(Plain-text document sources)

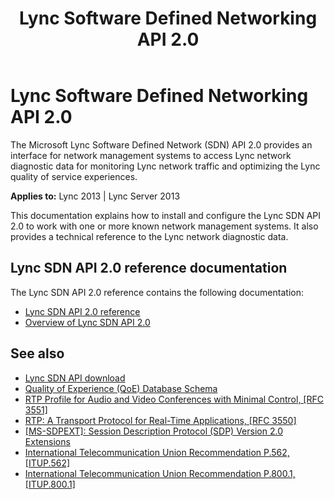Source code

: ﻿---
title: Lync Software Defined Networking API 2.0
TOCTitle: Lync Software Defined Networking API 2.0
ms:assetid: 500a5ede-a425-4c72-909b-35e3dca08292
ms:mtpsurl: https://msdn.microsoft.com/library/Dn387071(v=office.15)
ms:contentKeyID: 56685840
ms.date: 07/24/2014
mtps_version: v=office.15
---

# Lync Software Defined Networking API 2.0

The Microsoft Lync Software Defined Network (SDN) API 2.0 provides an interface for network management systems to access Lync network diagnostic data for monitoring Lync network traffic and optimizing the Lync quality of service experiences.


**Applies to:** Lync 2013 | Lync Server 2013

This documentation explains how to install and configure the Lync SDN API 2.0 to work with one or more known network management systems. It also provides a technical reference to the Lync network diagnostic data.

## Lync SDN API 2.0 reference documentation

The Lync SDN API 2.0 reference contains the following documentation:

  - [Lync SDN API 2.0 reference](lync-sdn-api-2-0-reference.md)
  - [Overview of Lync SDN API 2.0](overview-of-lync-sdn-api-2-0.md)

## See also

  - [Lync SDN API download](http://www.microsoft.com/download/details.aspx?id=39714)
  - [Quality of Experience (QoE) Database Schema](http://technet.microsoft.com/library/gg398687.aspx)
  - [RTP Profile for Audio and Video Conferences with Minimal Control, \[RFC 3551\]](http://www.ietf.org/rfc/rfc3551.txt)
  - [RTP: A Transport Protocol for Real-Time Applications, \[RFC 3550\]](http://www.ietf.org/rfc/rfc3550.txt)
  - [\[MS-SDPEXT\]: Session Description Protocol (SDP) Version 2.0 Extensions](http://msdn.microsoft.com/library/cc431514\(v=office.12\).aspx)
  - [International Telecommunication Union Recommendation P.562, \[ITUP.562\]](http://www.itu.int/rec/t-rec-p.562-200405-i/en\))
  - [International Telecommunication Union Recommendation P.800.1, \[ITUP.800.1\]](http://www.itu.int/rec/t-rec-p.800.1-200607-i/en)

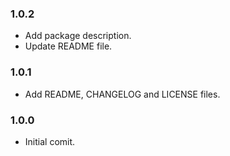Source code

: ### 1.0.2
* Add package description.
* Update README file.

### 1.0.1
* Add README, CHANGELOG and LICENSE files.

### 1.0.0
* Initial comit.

• **Exercise goal**
What you give back should be exactly the lines of the entries above from the one containing "Update README file." to the end, and nothing more.

• **Task output**
* Update README file.

### 1.0.1
* Add README, CHANGELOG and LICENSE files.

### 1.0.0
* Initial comit.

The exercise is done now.